While Huck is busy standing motionless to avoid being mauled to death by the dogs, a voice from the nearby house asks him who he is.
Huck, a.k.a. Master of Deception, responds "George Jackson."
The voice then wants to know if he's associated with "the Shepherdsons." Since he's not, he's welcomed inside the house by several men with guns. Guns pointed at him.
Once the guns are put away, we meet the family: Saul, the old gentlemen; Rachel, the old lady; Buck, the young boy about Huck's age of thirteen or fourteen.
Are their rhyming names a coincidence? We think not.
Oh, and Betsy, their black slave.
Buck takes Huck upstairs to get him some dry clothes, and we see that, just like Huck and, we would guess, every other adolescent boy ever, he isn't a big fan of "comb[ing] up on Sundays and all that kind of foolishness" (17.46).
Huck eats a meal together with the family and spins them some great lies about his family in Arkansas.
Everything is copasetic until he wakes up the next morning having forgotten his made-up name.
Yet the great Huck is not to be discouraged. He just taunts Buck and bets him he can't spell his (Huck's) name.
Clever. Although Buck spells "Jackson" as "Jaxon," but whatevs.
Huck tells us some more about this family and their house. It seems they're rather affluent for the time and place, and Huck is impressed with their collection of books (on religion, art, poetry, and politics).
He also comments on the pictures on the wall, which were done by one of the daughters of the family—a daughter that has since passed away.
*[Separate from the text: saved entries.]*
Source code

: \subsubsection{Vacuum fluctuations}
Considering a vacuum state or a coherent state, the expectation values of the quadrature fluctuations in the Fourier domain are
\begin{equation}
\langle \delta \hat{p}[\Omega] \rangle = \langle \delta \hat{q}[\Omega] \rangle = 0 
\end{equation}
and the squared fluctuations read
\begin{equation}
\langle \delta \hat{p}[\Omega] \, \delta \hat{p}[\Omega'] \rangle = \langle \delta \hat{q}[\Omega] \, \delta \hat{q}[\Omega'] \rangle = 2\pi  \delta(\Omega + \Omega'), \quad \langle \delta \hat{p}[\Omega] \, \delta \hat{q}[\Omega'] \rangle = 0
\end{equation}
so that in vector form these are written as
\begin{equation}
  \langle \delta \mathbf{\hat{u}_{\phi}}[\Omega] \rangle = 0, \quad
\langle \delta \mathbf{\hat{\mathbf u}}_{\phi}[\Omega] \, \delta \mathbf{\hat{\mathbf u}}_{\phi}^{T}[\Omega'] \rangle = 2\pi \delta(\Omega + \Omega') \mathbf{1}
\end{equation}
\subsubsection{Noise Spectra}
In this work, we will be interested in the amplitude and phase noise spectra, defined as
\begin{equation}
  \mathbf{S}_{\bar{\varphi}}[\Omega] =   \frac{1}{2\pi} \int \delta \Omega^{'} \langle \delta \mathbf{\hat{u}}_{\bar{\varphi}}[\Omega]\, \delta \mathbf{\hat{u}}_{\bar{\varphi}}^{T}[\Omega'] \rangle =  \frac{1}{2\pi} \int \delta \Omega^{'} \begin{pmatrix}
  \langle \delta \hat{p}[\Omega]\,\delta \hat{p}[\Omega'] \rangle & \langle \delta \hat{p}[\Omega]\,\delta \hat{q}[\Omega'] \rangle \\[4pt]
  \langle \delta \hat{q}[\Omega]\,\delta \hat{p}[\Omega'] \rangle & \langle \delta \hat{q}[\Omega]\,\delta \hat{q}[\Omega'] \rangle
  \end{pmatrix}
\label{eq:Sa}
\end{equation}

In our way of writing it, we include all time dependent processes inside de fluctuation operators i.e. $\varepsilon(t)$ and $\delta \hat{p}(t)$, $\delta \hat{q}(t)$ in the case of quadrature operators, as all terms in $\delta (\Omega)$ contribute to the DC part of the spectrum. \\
They're rather macabre, so Huck reckons that, "with her disposition, she was having a better time in the graveyard" (17.62).
The girl—whose name was Emmeline Grangerford—kept a scrapbook with poems that equally macabre. Huck feels bad that she wrote poems but no one wrote one for her when she died.
So he gives it a shot.
It doesn't go so well.
Failed poetry aside, Huck is having a grand old time living with the Grangerfords, wearing Buck's clothes, and eating their food.